Woodsmen's Day At Fryeburg Fair
After thirty-four years of wanting to, I finally went to Woodsmen’s Day at the Fryeburg Fair. It’s always been on a Monday and I always had to teach at my old school about half-a-mile away. If I skipped and went to the fair I’d see dozens of people who knew me, knew where I was supposed to be, and who could see I wasn’t sick, so I put it off until after retirement. Weather wasn’t the greatest though. Rain was forecast. It didn’t come, but the day was mostly cloudy, damp, and raw, and that added to a certain sadness I felt.
Why sadness? There was a kind of “John Henry” feeling about it. Older readers may remember hearing someone like Johnny Cash sing a version of the old “Steel-Driving Man” ballad. As the legend goes, John Henry was a big, strong man who drove steel spikes into wooden ties to hold down the rails. His job was threatened by a steam-driven machine that would replace human labor and he challenged that machine to a contest. John Henry won, but it wore him down so much that he died of exhaustion in the way a horse will run itself to death.
Woodsmen’s Day had lots of ax-wielding events - though axes are a tool you’re not likely to see at a logging site anymore. There were buck-saw and two-person crosscut saw events too. All these old tools were replaced by chainsaws, of course, and there there were also competitions for those. Guys with whining souped-up saws cut through a 10X10 pine beam three times - down, up, and down again - in less than four seconds. If you blinked, you missed it.
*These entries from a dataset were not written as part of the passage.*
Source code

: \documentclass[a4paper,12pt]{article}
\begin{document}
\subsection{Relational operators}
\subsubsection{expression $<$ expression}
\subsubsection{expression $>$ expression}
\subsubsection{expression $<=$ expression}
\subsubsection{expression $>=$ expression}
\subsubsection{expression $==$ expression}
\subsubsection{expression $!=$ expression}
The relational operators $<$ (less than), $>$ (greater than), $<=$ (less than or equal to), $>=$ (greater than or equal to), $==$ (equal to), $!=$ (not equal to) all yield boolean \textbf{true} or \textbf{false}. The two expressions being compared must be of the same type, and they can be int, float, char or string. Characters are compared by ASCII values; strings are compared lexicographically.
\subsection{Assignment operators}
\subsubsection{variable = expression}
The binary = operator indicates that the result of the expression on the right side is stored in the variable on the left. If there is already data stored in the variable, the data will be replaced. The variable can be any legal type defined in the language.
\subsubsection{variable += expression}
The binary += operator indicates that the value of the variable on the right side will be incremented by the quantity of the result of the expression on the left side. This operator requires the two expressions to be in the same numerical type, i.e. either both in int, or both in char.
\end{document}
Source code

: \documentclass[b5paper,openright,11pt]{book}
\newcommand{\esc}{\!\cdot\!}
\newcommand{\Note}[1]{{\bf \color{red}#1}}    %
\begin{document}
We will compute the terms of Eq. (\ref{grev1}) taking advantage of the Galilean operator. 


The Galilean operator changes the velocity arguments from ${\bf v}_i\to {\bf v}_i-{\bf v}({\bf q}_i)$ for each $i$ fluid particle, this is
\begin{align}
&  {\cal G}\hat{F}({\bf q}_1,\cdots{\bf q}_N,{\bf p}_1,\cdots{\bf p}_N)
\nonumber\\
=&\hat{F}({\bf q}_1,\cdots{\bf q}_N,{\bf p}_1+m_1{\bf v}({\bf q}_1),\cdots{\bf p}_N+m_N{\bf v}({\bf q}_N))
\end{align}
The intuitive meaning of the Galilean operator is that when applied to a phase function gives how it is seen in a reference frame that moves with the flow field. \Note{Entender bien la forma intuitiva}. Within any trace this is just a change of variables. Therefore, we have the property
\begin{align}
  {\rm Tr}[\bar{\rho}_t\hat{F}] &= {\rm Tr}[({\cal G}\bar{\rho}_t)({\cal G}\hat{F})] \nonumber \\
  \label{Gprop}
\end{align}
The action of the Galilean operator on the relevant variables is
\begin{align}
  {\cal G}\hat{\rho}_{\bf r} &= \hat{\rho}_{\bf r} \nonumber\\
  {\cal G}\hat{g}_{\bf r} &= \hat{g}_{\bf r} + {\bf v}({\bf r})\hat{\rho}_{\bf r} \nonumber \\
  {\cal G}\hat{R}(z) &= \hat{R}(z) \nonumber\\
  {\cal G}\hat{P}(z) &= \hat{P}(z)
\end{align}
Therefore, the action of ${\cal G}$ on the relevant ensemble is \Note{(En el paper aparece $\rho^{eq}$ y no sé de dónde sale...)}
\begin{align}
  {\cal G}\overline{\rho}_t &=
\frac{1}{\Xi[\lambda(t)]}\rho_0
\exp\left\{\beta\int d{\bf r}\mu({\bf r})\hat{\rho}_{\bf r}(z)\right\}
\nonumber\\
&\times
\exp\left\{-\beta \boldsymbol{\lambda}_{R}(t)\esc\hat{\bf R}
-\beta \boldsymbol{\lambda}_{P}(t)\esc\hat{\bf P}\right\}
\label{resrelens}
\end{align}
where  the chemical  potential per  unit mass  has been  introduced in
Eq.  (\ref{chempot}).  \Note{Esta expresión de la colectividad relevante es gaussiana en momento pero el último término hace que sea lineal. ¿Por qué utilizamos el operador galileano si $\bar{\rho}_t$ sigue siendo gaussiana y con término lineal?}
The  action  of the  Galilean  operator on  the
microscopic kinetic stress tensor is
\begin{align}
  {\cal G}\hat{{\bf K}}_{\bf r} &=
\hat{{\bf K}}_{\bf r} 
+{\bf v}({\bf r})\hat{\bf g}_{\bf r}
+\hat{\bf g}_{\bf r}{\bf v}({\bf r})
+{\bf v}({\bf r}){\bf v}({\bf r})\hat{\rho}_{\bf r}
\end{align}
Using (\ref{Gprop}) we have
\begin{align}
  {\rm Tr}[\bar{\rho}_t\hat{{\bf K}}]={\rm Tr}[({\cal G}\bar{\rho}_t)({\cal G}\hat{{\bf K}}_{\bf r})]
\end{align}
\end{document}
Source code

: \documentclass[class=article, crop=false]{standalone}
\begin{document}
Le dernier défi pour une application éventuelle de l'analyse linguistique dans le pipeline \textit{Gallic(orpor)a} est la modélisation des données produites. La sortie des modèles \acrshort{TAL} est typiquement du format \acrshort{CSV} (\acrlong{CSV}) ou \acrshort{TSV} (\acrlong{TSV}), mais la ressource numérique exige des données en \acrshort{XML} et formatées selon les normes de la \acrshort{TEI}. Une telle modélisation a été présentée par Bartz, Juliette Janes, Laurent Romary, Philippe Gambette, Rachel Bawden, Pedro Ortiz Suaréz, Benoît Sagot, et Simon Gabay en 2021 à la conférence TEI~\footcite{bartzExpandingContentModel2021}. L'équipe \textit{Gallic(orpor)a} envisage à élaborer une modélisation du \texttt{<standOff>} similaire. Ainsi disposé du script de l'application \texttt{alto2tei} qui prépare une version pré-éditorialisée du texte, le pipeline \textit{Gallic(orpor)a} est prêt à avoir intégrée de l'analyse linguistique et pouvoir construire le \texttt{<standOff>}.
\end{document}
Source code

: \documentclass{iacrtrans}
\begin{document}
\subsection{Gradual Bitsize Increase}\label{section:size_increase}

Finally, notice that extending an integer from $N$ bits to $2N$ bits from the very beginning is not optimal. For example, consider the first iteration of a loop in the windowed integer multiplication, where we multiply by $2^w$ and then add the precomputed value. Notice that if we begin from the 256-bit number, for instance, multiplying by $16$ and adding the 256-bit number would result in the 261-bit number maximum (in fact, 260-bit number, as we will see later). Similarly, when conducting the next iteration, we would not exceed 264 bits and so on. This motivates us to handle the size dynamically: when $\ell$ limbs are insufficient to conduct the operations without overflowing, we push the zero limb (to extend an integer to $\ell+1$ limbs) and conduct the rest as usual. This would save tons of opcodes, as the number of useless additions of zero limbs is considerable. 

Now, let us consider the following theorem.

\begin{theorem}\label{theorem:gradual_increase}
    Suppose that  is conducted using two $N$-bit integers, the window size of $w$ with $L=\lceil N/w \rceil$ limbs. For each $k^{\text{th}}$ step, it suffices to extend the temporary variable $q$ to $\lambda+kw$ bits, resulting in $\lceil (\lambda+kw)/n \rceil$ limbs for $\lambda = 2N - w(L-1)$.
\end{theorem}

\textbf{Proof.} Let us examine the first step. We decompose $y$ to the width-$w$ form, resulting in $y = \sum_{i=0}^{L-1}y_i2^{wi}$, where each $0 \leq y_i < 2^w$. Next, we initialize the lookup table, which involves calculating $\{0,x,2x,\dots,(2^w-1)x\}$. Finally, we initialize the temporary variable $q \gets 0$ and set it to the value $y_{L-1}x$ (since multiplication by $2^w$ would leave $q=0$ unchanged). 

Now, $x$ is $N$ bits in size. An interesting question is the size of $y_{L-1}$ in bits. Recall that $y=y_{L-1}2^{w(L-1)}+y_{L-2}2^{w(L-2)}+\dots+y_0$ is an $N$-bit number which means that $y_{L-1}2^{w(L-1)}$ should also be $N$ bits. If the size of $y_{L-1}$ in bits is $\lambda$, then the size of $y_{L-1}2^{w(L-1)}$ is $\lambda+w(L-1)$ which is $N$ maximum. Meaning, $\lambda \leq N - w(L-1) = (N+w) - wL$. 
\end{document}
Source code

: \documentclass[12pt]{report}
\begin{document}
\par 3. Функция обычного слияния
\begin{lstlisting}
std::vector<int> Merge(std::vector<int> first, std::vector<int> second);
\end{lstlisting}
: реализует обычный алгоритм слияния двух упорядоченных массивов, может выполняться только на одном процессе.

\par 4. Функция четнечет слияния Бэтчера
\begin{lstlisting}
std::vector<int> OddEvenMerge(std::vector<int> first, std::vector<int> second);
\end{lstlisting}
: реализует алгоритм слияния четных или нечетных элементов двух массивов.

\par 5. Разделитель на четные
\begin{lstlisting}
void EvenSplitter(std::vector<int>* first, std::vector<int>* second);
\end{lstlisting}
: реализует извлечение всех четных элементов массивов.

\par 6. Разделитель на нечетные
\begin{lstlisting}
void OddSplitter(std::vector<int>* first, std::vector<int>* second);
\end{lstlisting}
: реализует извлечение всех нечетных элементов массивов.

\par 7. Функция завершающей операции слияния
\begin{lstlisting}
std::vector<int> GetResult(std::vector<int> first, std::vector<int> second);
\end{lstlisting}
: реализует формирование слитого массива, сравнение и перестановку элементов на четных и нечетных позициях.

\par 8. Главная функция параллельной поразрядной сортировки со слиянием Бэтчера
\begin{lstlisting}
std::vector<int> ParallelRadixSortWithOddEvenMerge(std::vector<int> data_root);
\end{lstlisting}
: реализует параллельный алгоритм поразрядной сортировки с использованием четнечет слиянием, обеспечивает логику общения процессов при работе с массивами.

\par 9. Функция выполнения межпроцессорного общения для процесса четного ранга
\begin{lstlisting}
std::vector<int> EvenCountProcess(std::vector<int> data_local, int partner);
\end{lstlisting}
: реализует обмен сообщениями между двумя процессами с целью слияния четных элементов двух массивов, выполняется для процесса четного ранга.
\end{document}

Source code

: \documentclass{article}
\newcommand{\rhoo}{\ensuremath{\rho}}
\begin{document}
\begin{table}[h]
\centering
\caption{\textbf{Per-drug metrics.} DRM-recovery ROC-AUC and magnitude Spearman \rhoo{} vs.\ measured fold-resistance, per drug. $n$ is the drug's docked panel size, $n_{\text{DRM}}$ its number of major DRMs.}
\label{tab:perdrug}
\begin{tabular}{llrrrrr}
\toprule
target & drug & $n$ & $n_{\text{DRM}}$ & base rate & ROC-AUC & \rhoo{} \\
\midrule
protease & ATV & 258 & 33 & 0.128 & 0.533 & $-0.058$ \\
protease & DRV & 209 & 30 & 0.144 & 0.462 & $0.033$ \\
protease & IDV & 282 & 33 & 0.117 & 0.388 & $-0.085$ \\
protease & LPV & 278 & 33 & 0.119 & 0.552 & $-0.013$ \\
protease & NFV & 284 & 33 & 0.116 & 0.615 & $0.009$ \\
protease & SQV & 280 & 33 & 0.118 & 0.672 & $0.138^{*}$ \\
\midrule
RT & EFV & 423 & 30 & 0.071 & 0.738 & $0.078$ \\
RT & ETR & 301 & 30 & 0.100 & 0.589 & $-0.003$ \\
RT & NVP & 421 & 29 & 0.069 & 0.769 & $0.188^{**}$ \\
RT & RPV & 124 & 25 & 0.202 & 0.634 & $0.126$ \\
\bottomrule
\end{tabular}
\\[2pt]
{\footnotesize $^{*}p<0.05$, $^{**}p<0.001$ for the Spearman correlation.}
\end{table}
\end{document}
Lately, even chainsaws are being replaced in the woods. Giant machines called feller-bunchers with big steel arms grapple onto trees while a huge steel circular saw cuts them off at the stump, then lays down a bunch of them for newer grapple skidders to muckle onto and drag to the landing where another giant machine grabs them and feeds them into a chipper. They’re getting more common than chain saws and old-style steel-cable skidders. Feller-bunchers were on display for sale in an area adjacent to the Woodsmen’s Day events. You’ll probably still see a chainsaw on a logging site today but it’s seldom used. Somebody may pick one up to cut a little tree out of the way or, ironically, to drop a tree too big for the huge machines to handle. As far as I know, there are no competitions planned at Fryeburg Fair for feller-bunchers, and Paul Bunyan isn’t around to challenge one of those machines the way John Henry did in the twilight of his profession back in the 19th century.